The U.S. Census Bureau has recently launched an initiative to advance research on race, ethnicity and inequality by 1) enhancing data access for researchers from underserved racial and ethnic communities and increasing engagement with these researchers, 2) improving methods and data products related to racial and ethnic inequities and measurement, and 3) building a community of practice around this work. This initiative will enable the U.S. Census Bureau to leverage the extensive survey and administrative data resources it collects and houses in order to produce more relevant information. The Census Bureau disseminates numerous public use datasets and data products and, through its network of Federal Research Data Centers (FSRDCs), the Bureau makes data available for use by researchers from colleges and universities and other research institutions.

As a component of this initiative, the Census Bureau is convening a virtual workshop to bring together new perspectives on how these data resources can be better leveraged to both measure the dimensions of race and ethnicity within the U.S. population, and to investigate how systemic inequalities by race/ethnicity can be seen within U.S. society.
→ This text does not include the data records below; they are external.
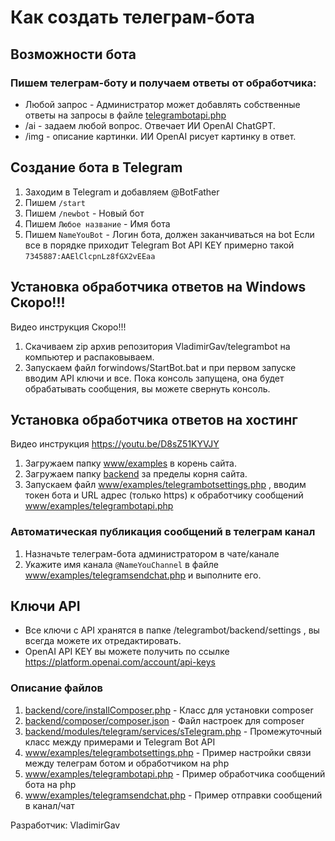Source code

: # Как создать телеграм-бота

## Возможности бота
### Пишем телеграм-боту и получаем ответы от обработчика:
- Любой запрос - Администратор может добавлять собственные ответы на запросы в файле [telegrambotapi.php](www/examples/telegrambotapi.php)
- /ai - задаем любой вопрос. Отвечает ИИ OpenAI ChatGPT.
- /img - описание картинки. ИИ OpenAI рисует картинку в ответ.

## Создание бота в Telegram
1. Заходим в Telegram и добавляем @BotFather
2. Пишем `/start`
3. Пишем `/newbot` - Новый бот
4. Пишем `Любое название` - Имя бота
5. Пишем `NameYouBot` - Логин бота, должен заканчиваться на bot
Если все в порядке приходит Telegram Bot API KEY примерно такой `7345887:AAElClcpnLz8fGX2vEEaa`

## Установка обработчика ответов на Windows Скоро!!!
Видео инструкция Скоро!!!
1. Скачиваем zip архив репозитория VladimirGav/telegrambot на компьютер и распаковываем.
2. Запускаем файл forwindows/StartBot.bat и при первом запуске вводим API ключи и все.
Пока консоль запущена, она будет обрабатывать сообщения, вы можете свернуть консоль.

## Установка обработчика ответов на хостинг
Видео инструкция https://youtu.be/D8sZ51KYVJY
1. Загружаем папку [www/examples](www/examples) в корень сайта.
2. Загружаем папку [backend](backend) за пределы корня сайта.
3. Запускаем файл  [www/examples/telegrambotsettings.php](www/examples/telegrambotsettings.php) , вводим токен бота и URL адрес (только https) к обработчику сообщений [www/examples/telegrambotapi.php](www/examples/telegrambotapi.php)

### Автоматическая публикация сообщений в телеграм канал
1. Назначьте телеграм-бота администратором в чате/канале
2. Укажите имя канала `@NameYouChannel` в файле [www/examples/telegramsendchat.php](www/examples/telegramsendchat.php) и выполните его.

## Ключи API
- Все ключи с API хранятся в папке /telegrambot/backend/settings , вы всегда можете их отредактировать.
- OpenAI API KEY вы можете получить по ссылке https://platform.openai.com/account/api-keys

### Описание файлов
1. [backend/core/installComposer.php](backend/core/installComposer.php) - Класс для установки composer
2. [backend/composer/composer.json](backend/composer/composer.json) - Файл настроек для composer
3. [backend/modules/telegram/services/sTelegram.php](backend/modules/telegram/services/sTelegram.php) - Промежуточный класс между примерами и Telegram Bot API
4. [www/examples/telegrambotsettings.php](www/examples/telegrambotsettings.php) - Пример настройки связи между телеграм ботом и обработчиком на php
5. [www/examples/telegrambotapi.php](www/examples/telegrambotapi.php) - Пример обработчика сообщений бота на php
6. [www/examples/telegramsendchat.php](www/examples/telegramsendchat.php) - Пример отправки сообщений в канал/чат

Разработчик: VladimirGav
Workshop submissions can be attuned to measurement of concepts pertaining to race, ethnicity, inequality, and inequity; innovative ways to bring data together to address relevant research questions; and visions for how quantitative research can better illuminate these questions. We invite both submissions with a methodological focus, and those that investigate substantive empirical topics. We seek submissions from researchers from across the range of disciplines that use and collect data in their research (including demographers, economists, sociologists, statisticians, and other scholars whose research encompasses race and ethnicity as analytic categories), and who may work in government, academic, and non-profit settings. We welcome submissions of research explorations using Census Bureau data, as well as those that use data from other sources.
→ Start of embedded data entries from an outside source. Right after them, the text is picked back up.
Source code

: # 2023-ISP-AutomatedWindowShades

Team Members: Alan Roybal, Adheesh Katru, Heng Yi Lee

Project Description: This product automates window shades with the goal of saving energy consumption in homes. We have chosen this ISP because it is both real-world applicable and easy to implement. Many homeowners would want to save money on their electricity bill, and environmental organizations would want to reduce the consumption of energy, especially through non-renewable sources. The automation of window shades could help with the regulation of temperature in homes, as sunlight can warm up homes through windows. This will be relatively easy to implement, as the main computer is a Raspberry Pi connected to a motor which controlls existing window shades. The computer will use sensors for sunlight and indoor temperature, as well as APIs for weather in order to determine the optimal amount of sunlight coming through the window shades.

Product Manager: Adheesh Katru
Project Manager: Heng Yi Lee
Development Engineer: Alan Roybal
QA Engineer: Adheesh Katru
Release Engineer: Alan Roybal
Topics of potential interest include but are not limited to the following.

  • Substantive investigation and/or documentation of inequalities by race and ethnicity in employment, housing, education, health, income, and other areas
  • Discussion of how improvements to measurement of race and ethnicity can enhance measurement of economic and social inequality
  • Possibilities for how administrative records can extend, enhance, and improve research on race and ethnicity, and inequality
  • New ways of documenting inequality, including formulating new conceptual and/or statistical methods and measures for capturing inequality, and investigating inequality by race/ethnicity in particular social or economic domains

Please submit drafts of scholarly papers or extended abstracts for consideration. Extended abstracts must be sufficiently detailed to allow workshop organizers to judge the merits of the paper. Typically, extended abstracts consist of a statement of the research question (and the underlying theory, if appropriate), the data and research methods, and preliminary findings. If accepted, researchers will give a 15-minute virtual presentation of their work, and participate in discussion with fellow presenters and audience members. A draft of the accepted paper will be due to session organizers by October 30, and the finalized presentation will be due November 6.